• **Exercise materials**:
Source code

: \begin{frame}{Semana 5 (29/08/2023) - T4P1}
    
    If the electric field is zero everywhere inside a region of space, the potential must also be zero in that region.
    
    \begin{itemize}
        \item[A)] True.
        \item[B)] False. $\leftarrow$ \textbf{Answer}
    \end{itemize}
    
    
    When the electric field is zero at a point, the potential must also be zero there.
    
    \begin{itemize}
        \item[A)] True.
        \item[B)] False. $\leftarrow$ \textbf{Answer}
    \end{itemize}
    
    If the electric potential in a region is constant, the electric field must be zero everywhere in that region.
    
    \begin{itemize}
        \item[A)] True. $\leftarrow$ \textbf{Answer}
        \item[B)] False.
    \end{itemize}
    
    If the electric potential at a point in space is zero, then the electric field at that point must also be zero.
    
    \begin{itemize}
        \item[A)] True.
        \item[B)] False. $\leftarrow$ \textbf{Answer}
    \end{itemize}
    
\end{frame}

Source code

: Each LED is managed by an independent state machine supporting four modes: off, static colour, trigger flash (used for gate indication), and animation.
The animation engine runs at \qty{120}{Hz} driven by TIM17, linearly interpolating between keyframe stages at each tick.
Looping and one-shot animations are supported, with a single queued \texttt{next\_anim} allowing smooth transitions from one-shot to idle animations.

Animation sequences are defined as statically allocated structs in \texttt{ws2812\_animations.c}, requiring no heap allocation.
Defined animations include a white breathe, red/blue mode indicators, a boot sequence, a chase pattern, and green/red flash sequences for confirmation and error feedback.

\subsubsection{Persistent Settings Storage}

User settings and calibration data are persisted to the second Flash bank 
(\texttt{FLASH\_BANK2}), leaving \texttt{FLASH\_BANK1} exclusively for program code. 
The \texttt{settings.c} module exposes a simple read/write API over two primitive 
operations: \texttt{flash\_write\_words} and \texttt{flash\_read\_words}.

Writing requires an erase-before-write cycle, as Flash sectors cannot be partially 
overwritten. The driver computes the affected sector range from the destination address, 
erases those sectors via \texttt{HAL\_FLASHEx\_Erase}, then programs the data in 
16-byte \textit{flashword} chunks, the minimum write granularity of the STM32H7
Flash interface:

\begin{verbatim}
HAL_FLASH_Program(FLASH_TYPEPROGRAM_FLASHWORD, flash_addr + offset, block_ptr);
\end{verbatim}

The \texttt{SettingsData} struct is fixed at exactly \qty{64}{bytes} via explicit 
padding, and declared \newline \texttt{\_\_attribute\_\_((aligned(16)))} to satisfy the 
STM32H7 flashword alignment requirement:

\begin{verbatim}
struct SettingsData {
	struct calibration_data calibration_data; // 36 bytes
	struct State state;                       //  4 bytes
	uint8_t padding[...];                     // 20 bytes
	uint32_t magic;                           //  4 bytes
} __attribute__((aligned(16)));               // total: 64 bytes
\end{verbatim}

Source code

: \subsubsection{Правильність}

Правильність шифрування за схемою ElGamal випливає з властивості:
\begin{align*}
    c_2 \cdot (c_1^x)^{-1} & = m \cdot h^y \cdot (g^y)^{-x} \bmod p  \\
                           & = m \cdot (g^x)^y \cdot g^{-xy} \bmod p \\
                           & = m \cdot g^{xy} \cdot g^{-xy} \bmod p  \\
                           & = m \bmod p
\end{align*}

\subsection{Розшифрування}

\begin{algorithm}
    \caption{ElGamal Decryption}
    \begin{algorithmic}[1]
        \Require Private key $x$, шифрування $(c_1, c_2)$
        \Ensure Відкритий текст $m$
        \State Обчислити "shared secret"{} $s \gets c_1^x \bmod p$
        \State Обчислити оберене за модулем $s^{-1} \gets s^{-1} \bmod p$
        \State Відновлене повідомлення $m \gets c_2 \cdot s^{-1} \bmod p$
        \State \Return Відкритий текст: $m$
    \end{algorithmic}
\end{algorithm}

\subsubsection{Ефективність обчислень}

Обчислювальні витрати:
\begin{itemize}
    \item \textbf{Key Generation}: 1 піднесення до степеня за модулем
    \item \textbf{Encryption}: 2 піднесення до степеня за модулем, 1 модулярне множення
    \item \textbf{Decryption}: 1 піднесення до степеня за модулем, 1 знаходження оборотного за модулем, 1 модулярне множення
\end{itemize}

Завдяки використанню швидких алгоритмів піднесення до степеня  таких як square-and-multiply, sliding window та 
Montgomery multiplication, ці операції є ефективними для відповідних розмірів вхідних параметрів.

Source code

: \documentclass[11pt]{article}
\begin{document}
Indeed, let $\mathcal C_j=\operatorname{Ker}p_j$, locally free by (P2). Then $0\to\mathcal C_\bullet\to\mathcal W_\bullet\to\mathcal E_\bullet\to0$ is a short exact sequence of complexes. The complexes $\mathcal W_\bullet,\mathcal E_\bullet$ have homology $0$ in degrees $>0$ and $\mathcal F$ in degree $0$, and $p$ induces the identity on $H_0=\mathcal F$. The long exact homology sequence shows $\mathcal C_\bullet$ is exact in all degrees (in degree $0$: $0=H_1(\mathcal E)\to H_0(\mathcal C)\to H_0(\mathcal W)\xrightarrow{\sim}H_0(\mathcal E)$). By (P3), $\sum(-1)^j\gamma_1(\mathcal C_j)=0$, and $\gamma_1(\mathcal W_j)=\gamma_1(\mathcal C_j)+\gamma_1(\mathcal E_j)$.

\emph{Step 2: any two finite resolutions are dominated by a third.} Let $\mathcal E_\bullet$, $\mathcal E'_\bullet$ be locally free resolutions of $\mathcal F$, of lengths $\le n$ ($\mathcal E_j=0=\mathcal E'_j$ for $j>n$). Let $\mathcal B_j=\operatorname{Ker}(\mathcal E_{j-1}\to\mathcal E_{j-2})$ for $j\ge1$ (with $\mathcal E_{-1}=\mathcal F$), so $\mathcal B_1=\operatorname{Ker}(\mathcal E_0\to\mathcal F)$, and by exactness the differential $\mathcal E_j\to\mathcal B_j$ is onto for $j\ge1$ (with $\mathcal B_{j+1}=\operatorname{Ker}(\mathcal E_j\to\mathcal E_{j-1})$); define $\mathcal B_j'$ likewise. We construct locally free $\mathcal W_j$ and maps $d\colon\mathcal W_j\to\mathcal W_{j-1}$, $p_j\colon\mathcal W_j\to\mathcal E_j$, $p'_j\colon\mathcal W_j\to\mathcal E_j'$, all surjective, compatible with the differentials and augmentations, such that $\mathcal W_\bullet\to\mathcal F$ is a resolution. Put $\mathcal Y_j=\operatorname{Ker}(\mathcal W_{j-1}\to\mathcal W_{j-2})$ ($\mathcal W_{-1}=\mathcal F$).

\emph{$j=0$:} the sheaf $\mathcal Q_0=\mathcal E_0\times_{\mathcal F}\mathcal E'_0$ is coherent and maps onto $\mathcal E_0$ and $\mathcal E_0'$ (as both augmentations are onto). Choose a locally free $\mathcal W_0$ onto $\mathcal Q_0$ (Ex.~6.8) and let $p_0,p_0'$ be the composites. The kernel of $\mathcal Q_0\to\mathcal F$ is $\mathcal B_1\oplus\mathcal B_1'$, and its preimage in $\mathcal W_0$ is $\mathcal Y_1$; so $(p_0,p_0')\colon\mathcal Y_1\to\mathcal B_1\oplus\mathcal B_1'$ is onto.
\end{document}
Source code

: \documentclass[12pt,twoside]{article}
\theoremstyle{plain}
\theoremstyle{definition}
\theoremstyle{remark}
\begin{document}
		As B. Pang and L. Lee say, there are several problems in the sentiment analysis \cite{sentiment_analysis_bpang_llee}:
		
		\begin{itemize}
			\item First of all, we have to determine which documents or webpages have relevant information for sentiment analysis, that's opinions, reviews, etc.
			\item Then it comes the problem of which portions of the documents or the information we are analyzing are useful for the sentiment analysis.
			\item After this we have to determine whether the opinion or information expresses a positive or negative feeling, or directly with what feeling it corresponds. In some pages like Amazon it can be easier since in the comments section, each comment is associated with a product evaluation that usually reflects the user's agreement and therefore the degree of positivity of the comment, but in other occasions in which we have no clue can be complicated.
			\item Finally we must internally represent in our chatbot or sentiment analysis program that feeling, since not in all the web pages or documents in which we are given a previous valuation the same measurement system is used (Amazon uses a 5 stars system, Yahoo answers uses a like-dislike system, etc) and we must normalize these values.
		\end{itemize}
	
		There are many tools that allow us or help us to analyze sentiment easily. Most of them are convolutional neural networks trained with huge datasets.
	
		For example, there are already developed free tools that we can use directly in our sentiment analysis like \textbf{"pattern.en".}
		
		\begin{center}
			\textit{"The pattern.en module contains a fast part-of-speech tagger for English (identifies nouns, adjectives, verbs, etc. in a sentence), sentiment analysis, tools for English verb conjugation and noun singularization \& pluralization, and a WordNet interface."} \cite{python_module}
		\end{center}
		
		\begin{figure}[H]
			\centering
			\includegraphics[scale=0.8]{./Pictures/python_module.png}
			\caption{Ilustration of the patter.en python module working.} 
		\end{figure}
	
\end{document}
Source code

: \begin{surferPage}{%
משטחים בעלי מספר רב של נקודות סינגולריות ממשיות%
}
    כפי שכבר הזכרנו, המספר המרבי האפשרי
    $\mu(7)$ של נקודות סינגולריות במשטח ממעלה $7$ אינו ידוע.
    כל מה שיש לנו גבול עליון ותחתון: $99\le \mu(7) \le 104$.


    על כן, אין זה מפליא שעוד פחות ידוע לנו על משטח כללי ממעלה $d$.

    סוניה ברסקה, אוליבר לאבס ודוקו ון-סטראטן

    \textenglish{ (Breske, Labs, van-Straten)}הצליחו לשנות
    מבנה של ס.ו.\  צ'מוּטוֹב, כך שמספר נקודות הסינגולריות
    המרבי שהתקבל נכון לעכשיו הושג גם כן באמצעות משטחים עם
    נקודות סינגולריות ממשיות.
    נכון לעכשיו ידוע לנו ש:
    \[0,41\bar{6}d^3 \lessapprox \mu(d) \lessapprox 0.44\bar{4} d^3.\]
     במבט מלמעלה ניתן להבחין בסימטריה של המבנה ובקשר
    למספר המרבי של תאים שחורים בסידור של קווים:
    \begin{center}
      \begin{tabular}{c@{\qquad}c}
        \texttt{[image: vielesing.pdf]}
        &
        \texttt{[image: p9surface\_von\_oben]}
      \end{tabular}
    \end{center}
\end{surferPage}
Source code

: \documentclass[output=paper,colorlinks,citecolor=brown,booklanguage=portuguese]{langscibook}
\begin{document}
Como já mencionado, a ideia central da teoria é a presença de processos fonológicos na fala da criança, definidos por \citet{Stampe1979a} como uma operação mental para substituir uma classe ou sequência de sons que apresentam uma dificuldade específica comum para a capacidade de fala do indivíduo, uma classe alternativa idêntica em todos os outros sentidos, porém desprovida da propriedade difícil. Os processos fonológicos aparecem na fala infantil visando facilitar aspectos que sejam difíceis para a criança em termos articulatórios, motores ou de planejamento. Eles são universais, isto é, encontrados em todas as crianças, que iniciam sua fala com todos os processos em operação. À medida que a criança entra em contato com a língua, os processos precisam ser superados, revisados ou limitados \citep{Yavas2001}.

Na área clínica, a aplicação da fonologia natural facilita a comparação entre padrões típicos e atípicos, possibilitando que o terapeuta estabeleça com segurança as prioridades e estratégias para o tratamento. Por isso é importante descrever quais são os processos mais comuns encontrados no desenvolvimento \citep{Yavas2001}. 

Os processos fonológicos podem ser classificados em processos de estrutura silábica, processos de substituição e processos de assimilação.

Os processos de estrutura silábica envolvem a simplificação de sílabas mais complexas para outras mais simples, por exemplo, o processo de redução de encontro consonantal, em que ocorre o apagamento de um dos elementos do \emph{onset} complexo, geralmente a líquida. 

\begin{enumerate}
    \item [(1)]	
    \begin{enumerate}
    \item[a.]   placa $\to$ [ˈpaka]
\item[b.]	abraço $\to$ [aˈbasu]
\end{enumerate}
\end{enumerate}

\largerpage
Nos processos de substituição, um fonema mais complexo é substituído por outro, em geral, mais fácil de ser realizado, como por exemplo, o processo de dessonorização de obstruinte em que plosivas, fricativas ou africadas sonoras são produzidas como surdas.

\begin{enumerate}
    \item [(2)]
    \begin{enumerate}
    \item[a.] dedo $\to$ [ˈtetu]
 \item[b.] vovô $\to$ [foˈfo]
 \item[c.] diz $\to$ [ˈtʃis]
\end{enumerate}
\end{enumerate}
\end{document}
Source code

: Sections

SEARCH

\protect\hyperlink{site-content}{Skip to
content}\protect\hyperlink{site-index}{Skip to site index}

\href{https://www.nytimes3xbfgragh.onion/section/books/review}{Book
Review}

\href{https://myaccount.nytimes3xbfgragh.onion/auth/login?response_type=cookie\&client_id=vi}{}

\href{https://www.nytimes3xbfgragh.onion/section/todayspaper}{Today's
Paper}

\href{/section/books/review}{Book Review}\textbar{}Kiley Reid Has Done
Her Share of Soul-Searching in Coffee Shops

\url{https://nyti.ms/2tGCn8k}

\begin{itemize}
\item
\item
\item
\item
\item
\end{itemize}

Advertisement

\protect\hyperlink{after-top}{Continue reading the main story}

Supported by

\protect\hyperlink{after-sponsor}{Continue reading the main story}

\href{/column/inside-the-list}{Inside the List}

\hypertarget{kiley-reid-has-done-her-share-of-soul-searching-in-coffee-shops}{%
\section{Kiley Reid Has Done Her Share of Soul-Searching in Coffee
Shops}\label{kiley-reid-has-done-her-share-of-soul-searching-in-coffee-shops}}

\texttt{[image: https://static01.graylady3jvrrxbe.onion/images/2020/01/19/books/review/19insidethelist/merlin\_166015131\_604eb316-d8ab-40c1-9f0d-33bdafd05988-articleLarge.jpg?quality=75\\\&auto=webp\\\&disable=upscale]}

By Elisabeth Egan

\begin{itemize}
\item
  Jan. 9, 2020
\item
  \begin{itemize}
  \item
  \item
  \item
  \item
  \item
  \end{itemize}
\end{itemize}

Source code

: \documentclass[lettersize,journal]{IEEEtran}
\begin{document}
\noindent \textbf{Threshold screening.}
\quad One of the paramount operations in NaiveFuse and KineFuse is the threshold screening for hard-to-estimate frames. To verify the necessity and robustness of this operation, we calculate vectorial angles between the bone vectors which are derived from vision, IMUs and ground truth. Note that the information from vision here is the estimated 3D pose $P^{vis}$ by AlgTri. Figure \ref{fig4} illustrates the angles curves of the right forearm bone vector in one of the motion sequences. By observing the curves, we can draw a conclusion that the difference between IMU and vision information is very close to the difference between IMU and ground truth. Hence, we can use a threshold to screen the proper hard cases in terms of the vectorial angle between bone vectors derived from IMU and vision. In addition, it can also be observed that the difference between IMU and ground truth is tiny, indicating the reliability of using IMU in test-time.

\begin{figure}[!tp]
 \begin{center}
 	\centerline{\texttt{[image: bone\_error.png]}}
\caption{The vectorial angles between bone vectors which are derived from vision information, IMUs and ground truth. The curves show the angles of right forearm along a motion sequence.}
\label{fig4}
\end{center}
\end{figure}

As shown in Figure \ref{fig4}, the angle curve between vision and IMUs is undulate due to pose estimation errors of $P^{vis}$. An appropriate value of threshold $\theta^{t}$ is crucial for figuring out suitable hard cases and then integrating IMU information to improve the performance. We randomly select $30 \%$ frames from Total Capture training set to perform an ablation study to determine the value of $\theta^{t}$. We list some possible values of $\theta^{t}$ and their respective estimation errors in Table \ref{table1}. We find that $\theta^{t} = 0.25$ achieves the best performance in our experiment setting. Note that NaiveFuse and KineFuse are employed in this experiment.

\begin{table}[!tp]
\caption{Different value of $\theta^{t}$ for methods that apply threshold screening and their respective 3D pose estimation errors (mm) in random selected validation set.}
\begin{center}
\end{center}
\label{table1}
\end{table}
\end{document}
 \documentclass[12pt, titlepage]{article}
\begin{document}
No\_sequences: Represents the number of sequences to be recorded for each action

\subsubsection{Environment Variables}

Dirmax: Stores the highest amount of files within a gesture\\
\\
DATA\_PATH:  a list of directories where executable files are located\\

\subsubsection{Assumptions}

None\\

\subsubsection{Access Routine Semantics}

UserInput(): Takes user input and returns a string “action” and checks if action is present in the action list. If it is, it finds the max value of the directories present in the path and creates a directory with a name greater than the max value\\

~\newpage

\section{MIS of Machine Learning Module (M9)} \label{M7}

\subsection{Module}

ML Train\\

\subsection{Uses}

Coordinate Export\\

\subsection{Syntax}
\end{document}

• **Aim of the exercise**: Look above for the line with "כפי שכבר הזכרנו, המספר המרבי האפשרי" and the line with "במבט מלמעלה ניתן", and reproduce exactly those two lines plus every line between, nothing more.

• **Written answer**:
    כפי שכבר הזכרנו, המספר המרבי האפשרי
    $\mu(7)$ של נקודות סינגולריות במשטח ממעלה $7$ אינו ידוע.
    כל מה שיש לנו גבול עליון ותחתון: $99\le \mu(7) \le 104$.


    על כן, אין זה מפליא שעוד פחות ידוע לנו על משטח כללי ממעלה $d$.

    סוניה ברסקה, אוליבר לאבס ודוקו ון-סטראטן

    \textenglish{ (Breske, Labs, van-Straten)}הצליחו לשנות
    מבנה של ס.ו.\  צ'מוּטוֹב, כך שמספר נקודות הסינגולריות
    המרבי שהתקבל נכון לעכשיו הושג גם כן באמצעות משטחים עם
    נקודות סינגולריות ממשיות.
    נכון לעכשיו ידוע לנו ש:
    \[0,41\bar{6}d^3 \lessapprox \mu(d) \lessapprox 0.44\bar{4} d^3.\]
     במבט מלמעלה ניתן להבחין בסימטריה של המבנה ובקשר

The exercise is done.